A Million Reasons to Believe


One day last year I happened to be out for an afternoon stroll. Whenever I would pass by a Catholic Church, which in Manhattan is frequently, I would pop in to visit the Blessed Sacrament. It was a beautiful, sunny afternoon so I continued on and before I knew it I was walking down 34th Street. It was early December and every light post on the block had a small red banner hanging from it that simply read, “Believe” with a few glimmering stars surrounding it.

I must have passed a couple dozen of those signs before I happened to be across from Macy’s department store. Hanging on the front of the building was again the word “Believe.” This time, though, in huge letters arranged in Christmas lights. Just above those lights in much smaller letters was the phrase “A million reasons to…”

As I stood across the street I watched the flocks of people pass by that store and its declaration, “A million reasons to Believe.” As I was standing there I couldn’t help but ponder – what do these people believe?

On October 11th our Holy Father, Pope Benedict XVI, commenced what he has declared to be theYear of Faith. It will be a year dedicated to diving ever deeper into our faith, this “beauty ever ancient ever new,” as St. Augustine describes.

What do we as Catholics believe?
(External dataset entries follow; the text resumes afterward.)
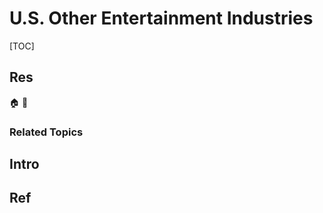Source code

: # U.S. Other Entertainment Industries

[TOC]



## Res
🏠 
🚧 


### Related Topics



## Intro



## Ref
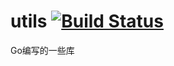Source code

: # utils [![Build Status](https://travis-ci.org/JeepLin/utils.svg?branch=master)](https://travis-ci.org/JeepLin/utils)
Go编写的一些库
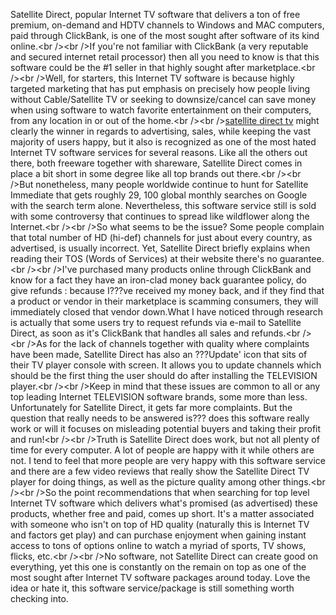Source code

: Satellite Direct, popular Internet TV software that delivers a ton of
free premium, on-demand and HDTV channels to Windows and MAC computers,
paid through ClickBank, is one of the most sought after software of its
kind online.\<br /\>\<br /\>If you're not familiar with ClickBank (a
very reputable and secured internet retail processor) then all you need
to know is that this software could be the \#1 seller in that highly
sought after marketplace.\<br /\>\<br /\>Well, for starters, this
Internet TV software is because highly targeted marketing that has put
emphasis on precisely how people living without Cable/Satellite TV or
seeking to downsize/cancel can save money when using software to watch
favorite entertainment on their computers, from any location in or out
of the home.\<br /\>\<br /\>[satellite direct
tv](http://gabblywidgets.com) might clearly the winner in regards to
advertising, sales, while keeping the vast majority of users happy, but
it also is recognized as one of the most hated Internet TV software
services for several reasons. Like all the others out there, both
freeware together with shareware, Satellite Direct comes in place a bit
short in some degree like all top brands out there.\<br /\>\<br /\>But
nonetheless, many people worldwide continue to hunt for Satellite
Immediate that gets roughly 29, 100 global monthly searches on Google
with the search term alone. Nevertheless, this software service still is
sold with some controversy that continues to spread like wildflower
along the Internet.\<br /\>\<br /\>So what seems to be the issue? Some
people complain that total number of HD (hi-def) channels for just about
every country, as advertised, is usually incorrect. Yet, Satellite
Direct briefly explains when reading their TOS (Words of Services) at
their website there's no guarantee.\<br /\>\<br /\>I've purchased many
products online through ClickBank and know for a fact they have an
iron-clad money back guarantee policy, do give refunds : because I???ve
received my money back, and if they find that a product or vendor in
their marketplace is scamming consumers, they will immediately closed
that vendor down.What I have noticed through research is actually that
some users try to request refunds via e-mail to Satellite Direct, as
soon as it's ClickBank that handles all sales and refunds.\<br /\>\<br
/\>As for the lack of channels together with quality where complaints
have been made, Satellite Direct has also an ???Update' icon that sits
of their TV player console with screen. It allows you to update channels
which should be the first thing the user should do after installing the
TELEVISION player.\<br /\>\<br /\>Keep in mind that these issues are
common to all or any top leading Internet TELEVISION software brands,
some more than less. Unfortunately for Satellite Direct, it gets far
more complaints. But the question that really needs to be answered is???
does this software really work or will it focuses on misleading
potential buyers and taking their profit and run\!\<br /\>\<br /\>Truth
is Satellite Direct does work, but not all plenty of time for every
computer. A lot of people are happy with it while others are not. I tend
to feel that more people are very happy with this software service and
there are a few video reviews that really show the Satellite Direct TV
player for doing things, as well as the picture quality among other
things.\<br /\>\<br /\>So the point recommendations that when searching
for top level Internet TV software which delivers what's promised (as
advertised) these products, whether free and paid, comes up short. It's
a matter associated with someone who isn't on top of HD quality
(naturally this is Internet TV and factors get play) and can purchase
enjoyment when gaining instant access to tons of options online to watch
a myriad of sports, TV shows, flicks, etc.\<br /\>\<br /\>No software,
not Satellite Direct can create good on everything, yet this one is
constantly on the remain on top as one of the most sought after Internet
TV software packages around today. Love the idea or hate it, this
software service/package is still something worth checking into.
As I was watching that throng of people pass by 34th Street or as I encounter many today there seems to be a restlessness stirring within. I can’t count the number of people I come across who share with me their desire for so much more in life than the humdrum “nine-to-five.”

I’m convinced that the Deposit of Faith – sacred scripture, sacred tradition, Church councils, teachings of the popes and saints, the Catechism – is the tool that will lead us to the fulfillment of our desires, which ultimately is God. The Catechism tells us, “the desire for God is written in the human heart, for man was created by God and for God who never ceases to draw us to himself. Only in God can we find the truth and happiness we constantly seek.” Our need for God dwells deep within. We’re simply made that way. Throughout history man has been on a search to fulfill that deep longing.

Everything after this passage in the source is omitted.